#### Raw data:
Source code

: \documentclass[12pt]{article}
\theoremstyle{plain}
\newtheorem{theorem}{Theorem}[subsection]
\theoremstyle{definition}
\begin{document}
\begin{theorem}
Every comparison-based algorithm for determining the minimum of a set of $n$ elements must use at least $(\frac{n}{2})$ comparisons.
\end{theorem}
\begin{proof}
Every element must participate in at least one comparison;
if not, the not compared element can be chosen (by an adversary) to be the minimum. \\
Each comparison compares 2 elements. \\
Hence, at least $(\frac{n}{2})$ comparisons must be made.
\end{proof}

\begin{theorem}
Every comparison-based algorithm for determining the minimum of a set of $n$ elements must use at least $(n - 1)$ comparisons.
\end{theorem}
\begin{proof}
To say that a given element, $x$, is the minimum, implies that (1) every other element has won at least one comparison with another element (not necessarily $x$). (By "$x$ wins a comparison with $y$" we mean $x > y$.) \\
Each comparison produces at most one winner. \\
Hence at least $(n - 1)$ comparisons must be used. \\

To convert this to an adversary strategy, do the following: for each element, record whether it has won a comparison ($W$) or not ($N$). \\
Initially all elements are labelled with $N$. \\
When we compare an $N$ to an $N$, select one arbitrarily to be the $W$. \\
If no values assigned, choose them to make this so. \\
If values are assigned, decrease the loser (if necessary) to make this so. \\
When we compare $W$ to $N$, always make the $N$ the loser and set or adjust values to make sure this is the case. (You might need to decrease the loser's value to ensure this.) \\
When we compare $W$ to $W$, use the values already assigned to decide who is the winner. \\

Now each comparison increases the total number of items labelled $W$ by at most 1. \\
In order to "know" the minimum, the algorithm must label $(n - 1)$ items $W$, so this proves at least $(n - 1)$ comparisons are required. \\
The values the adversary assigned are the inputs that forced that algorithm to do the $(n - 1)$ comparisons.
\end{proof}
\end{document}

#### Work to complete:
Return all lines of the material that have "with" in them.

#### Response to this exercise:
To say that a given element, $x$, is the minimum, implies that (1) every other element has won at least one comparison with another element (not necessarily $x$). (By "$x$ wins a comparison with $y$" we mean $x > y$.) \\
Initially all elements are labelled with $N$. \\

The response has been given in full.